The solar energy bill signed Tuesday by Moore has also garnered criticism, particularly from Republican legislators representing the rural Eastern Shore, who argued that the policy would make it easier for solar companies to gobble up productive farmland.
But it was perhaps the least controversial bill of the package that found itself the target of a Moore veto Friday: A bill creating a “Strategic Energy Planning Office,” funded by an existing process that also fuels the Public Service Commission and Office of People’s Counsel.
Moore’s veto, citing the cost of establishing the office, surprised sponsor Sen. Katie Fry Hester (D-Howard and Montgomery).
“I look forward to better understanding his rationale and will work with leadership in the Legislature to determine next steps,” Hester said in a statement to Maryland Matters Friday.
Next Generation bill gets praise amid controversy
In a statement Tuesday, Emily Scarr, a senior adviser at the consumer advocacy group Maryland PIRG, said the bill made “groundbreaking pro-consumer changes to utility regulation.”
“By prioritizing safety over gas system expansion and reining in wasteful spending by BGE and other Maryland utilities, this new law can save Marylanders hundreds of millions of dollars,” Scarr wrote.
Lapp agreed.
“Maximizing the legislation’s potential benefits will depend on lots of work at the Public Service Commission,” Lapp said. “We look forward to using the new tools to slow or prevent further rate increases.”
Environmental groups were more mixed in their responses to the Next Generation bill. Many were troubled by its potential to expedite a new natural gas power plant in Maryland, including by fast-tracking new facilities on the site of retired power plants. But amendments lessened the blow, and added environmental priorities — like beefing up energy storage and cutting funding for incineration.
The Mid-Atlantic Renewable Energy Coalition, now known as MAREC Action, an industry group representing utility-scale developers of wind and solar, as well as battery energy storage, applauded the bill’s power storage provisions in a statement Tuesday.
“With this legislation, our industry will invest in Maryland, deliver reliable energy resources needed to keep the lights on, and stabilize prices for Maryland ratepayers,” said Evan Vaughan, executive director of MAREC Action.

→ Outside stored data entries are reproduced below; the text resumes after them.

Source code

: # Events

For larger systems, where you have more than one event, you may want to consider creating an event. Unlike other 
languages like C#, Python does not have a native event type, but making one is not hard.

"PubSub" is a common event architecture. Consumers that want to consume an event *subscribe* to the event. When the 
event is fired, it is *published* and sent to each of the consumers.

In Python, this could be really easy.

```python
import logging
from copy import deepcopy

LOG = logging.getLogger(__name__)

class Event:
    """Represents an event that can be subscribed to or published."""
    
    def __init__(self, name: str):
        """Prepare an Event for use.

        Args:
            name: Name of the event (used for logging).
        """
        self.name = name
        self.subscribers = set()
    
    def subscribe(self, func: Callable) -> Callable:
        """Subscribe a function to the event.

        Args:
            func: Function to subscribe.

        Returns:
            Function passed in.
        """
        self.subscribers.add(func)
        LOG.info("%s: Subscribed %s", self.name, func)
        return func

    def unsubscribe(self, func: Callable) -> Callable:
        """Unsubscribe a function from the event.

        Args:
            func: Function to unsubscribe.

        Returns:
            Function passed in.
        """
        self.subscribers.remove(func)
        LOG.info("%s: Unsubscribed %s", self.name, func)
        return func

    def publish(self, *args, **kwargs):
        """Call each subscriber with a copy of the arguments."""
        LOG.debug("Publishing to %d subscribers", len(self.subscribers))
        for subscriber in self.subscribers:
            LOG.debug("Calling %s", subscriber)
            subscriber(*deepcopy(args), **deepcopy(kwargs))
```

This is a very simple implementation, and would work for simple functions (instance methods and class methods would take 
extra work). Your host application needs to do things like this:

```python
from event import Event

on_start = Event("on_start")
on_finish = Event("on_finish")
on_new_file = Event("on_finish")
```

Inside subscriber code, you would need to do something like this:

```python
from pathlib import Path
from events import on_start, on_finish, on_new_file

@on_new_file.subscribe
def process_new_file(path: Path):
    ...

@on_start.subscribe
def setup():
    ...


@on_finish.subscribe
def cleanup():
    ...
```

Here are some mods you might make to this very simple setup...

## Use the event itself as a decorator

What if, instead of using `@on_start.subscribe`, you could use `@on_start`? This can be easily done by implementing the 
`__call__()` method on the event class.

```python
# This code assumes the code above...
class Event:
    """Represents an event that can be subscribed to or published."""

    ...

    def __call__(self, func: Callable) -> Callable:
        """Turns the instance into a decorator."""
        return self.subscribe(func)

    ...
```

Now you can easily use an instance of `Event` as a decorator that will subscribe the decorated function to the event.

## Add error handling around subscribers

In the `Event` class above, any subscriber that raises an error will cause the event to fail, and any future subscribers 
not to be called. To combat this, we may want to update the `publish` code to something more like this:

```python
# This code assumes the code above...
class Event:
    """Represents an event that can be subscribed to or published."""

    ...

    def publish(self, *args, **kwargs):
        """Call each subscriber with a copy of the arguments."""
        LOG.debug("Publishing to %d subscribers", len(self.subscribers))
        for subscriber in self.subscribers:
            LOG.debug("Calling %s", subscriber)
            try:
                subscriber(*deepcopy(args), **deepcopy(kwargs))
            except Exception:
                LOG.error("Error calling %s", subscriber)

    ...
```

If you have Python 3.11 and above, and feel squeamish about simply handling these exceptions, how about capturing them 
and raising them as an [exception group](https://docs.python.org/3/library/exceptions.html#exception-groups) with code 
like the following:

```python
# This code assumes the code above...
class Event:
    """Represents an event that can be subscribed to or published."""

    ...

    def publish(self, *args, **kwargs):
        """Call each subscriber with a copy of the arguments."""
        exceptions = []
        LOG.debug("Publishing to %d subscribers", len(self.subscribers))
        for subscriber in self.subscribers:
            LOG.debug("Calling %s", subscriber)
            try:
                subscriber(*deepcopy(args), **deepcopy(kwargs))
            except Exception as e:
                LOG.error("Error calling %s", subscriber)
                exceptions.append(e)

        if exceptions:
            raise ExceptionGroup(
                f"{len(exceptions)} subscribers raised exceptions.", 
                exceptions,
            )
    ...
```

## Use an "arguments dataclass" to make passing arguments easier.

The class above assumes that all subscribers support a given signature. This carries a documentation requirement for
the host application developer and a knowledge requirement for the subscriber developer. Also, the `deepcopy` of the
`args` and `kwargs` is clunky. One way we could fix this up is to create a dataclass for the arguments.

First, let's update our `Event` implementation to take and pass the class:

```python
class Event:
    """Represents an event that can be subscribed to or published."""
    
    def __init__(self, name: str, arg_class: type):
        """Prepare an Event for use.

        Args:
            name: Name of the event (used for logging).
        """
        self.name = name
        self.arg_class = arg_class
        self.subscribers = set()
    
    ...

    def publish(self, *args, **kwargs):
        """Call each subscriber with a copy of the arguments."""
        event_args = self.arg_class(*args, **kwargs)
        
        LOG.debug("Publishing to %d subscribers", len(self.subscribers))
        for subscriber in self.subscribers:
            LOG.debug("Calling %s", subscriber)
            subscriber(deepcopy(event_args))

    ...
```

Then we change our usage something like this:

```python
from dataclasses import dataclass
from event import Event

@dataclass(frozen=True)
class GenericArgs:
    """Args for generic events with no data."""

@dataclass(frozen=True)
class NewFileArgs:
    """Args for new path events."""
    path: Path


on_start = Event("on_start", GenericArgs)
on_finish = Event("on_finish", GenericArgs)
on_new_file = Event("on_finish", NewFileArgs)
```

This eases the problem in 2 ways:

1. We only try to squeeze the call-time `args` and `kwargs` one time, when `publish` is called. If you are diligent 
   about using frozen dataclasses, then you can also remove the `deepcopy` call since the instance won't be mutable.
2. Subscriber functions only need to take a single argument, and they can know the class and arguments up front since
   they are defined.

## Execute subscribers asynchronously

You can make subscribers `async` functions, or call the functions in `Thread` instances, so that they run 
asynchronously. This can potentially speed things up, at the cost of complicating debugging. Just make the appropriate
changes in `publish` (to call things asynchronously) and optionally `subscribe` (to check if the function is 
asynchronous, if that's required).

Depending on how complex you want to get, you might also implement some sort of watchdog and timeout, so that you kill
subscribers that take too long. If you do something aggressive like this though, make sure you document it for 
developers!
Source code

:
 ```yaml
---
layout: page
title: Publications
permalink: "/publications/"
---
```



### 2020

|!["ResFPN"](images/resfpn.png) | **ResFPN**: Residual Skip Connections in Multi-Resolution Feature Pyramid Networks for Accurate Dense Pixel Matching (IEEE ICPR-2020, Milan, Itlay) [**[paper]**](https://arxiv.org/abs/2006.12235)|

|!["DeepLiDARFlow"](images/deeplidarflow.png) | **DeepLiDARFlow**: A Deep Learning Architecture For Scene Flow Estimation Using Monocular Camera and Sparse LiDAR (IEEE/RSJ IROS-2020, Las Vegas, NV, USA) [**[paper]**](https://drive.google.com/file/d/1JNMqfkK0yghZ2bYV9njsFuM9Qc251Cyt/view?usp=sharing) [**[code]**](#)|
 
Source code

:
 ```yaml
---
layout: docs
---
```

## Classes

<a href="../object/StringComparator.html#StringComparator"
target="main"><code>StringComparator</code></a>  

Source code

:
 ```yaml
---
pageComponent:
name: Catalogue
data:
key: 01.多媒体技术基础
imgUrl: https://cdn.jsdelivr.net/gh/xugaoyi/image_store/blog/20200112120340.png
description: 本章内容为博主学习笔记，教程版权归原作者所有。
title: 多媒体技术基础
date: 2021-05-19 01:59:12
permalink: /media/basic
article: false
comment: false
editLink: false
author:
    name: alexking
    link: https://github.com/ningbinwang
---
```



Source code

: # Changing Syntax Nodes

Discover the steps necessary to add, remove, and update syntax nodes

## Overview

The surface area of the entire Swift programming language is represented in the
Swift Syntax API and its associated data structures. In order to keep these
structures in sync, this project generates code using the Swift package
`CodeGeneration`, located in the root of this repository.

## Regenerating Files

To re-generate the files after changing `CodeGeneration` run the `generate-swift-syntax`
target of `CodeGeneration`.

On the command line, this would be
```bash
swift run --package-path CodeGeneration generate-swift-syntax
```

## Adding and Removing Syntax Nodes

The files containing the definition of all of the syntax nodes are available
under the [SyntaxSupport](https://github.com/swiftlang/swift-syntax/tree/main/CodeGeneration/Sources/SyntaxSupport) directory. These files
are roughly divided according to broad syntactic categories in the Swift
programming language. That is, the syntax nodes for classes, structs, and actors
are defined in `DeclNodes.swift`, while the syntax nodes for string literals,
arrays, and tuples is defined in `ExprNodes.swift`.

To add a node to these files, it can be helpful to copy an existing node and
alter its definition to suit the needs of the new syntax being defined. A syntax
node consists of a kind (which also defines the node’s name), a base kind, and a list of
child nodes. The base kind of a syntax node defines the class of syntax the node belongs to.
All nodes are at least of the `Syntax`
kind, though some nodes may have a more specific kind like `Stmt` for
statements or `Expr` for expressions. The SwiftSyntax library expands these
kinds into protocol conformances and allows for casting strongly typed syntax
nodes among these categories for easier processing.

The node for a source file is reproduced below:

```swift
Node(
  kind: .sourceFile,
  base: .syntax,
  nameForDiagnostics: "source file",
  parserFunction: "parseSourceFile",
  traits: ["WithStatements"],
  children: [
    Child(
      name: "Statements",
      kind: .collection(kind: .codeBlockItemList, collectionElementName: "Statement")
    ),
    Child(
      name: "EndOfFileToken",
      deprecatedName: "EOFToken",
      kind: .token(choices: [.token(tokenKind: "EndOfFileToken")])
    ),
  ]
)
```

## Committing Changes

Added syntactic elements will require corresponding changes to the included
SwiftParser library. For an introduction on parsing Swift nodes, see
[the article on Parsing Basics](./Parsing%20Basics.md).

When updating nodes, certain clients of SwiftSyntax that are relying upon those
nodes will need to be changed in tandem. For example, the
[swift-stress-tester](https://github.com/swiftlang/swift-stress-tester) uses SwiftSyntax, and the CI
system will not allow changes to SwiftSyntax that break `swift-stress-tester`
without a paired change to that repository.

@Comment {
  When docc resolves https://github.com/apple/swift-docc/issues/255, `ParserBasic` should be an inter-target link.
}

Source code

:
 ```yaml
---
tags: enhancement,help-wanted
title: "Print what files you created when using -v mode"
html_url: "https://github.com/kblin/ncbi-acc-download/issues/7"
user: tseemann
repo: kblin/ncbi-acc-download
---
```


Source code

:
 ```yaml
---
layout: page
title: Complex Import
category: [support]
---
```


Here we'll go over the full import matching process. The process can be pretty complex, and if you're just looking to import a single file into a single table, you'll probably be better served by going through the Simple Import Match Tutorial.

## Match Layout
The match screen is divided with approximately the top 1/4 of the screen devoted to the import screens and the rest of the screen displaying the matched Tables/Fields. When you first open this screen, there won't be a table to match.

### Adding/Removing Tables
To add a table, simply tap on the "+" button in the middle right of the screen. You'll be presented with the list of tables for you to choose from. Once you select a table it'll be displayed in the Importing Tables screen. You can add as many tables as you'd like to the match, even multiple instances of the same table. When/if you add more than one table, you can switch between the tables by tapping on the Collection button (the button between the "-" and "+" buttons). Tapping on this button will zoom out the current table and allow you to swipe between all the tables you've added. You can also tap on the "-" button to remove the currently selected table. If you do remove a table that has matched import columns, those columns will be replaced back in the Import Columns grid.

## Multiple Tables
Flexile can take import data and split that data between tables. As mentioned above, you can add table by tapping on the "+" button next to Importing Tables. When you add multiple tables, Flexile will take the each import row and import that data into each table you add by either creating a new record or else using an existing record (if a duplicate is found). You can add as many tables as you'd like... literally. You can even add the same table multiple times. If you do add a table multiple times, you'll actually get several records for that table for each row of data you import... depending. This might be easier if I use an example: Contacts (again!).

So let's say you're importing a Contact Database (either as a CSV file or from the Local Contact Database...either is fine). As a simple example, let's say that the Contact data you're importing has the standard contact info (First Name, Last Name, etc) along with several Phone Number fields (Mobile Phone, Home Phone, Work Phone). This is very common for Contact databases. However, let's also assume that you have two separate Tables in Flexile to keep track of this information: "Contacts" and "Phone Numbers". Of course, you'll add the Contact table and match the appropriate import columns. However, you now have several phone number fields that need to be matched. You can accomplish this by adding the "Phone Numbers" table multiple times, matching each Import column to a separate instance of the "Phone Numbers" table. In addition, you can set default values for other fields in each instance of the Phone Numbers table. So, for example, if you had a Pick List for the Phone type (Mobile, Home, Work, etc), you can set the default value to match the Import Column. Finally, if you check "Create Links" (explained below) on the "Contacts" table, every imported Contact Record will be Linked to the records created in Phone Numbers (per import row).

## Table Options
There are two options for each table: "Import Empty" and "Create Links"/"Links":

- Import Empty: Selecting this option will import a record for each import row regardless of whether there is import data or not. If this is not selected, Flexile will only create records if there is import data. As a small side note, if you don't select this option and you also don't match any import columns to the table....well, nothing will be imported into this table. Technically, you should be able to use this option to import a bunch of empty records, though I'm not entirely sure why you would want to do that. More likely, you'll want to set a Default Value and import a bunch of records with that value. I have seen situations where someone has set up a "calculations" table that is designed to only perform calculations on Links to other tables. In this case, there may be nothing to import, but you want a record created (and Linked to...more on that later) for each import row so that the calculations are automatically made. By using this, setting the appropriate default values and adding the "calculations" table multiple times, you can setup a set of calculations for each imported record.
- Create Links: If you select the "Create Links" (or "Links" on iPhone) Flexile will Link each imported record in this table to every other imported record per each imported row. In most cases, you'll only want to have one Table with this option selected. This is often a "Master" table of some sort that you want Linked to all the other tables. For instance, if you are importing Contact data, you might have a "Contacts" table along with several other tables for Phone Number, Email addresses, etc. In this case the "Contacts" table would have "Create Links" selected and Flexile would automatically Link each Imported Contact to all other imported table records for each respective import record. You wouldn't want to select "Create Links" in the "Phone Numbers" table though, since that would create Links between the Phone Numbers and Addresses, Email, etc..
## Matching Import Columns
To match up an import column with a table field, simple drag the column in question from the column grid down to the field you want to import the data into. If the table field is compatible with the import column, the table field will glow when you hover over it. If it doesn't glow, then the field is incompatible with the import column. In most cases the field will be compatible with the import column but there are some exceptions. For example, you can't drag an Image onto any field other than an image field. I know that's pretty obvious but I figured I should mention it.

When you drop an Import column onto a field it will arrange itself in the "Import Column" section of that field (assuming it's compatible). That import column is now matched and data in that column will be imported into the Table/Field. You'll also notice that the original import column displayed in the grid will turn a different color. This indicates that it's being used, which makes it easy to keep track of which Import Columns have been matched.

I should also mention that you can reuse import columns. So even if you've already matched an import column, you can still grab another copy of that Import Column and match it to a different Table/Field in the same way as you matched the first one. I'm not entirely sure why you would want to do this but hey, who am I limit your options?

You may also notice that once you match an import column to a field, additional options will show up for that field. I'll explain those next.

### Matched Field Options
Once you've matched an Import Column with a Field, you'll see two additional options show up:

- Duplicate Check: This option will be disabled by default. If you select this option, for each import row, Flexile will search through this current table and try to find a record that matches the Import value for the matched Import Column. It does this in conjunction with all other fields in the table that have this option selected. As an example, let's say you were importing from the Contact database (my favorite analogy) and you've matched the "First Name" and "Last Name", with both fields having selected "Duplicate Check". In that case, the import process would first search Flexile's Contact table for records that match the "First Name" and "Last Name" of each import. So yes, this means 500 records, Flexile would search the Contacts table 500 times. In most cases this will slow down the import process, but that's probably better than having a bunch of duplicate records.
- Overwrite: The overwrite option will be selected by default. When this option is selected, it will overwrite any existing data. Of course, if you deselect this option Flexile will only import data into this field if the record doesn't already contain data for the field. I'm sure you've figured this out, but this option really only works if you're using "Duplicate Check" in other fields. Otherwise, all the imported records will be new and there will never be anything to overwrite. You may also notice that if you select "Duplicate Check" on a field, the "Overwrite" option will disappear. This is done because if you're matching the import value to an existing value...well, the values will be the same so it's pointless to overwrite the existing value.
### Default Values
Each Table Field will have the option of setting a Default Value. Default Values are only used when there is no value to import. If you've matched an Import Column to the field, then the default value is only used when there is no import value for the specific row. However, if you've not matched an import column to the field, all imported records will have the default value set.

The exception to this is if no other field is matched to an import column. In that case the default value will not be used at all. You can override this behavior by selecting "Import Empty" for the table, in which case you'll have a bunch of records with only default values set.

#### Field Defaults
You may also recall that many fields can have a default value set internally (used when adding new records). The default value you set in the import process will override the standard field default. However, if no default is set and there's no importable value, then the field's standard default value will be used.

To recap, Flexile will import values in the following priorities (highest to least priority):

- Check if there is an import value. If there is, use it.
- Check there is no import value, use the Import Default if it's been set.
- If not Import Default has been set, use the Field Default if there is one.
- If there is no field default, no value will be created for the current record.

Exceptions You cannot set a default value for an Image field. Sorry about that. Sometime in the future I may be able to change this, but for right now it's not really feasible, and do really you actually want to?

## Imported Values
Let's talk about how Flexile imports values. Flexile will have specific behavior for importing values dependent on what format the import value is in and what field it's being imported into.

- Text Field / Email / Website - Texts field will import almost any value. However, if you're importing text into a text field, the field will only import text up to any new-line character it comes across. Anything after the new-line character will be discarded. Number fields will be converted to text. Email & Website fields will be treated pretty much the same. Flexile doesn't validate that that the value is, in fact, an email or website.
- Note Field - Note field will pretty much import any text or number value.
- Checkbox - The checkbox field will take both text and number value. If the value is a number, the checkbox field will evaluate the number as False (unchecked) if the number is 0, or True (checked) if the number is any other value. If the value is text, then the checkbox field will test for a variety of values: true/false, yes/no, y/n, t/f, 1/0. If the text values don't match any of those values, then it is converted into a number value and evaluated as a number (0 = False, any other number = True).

The bill calls for two procurement periods, beginning in 2026, when the Maryland Public Service Commission will seek to bring 800 megawatts of energy storage in each period to the state.
Currently, the multistate electric grid that includes Maryland only hosts 375 megawatts of storage, which MAREC said “pales in comparison” to other states such as California and Texas. If Maryland follows through with the procurements, it would be positioned as an “energy storage leader” within the 13-state PJM region, according to the industry group’s news release.
The purchases could work quickly to fill gaps in Maryland’s electric grid, by storing energy for use during peak times, Vaughan said.
“Governor Moore and legislative leaders acted quickly and decisively to ensure Maryland maximizes its energy storage resources,” Vaughan wrote. “These resources meet energy reliability needs more quickly than any other resource.”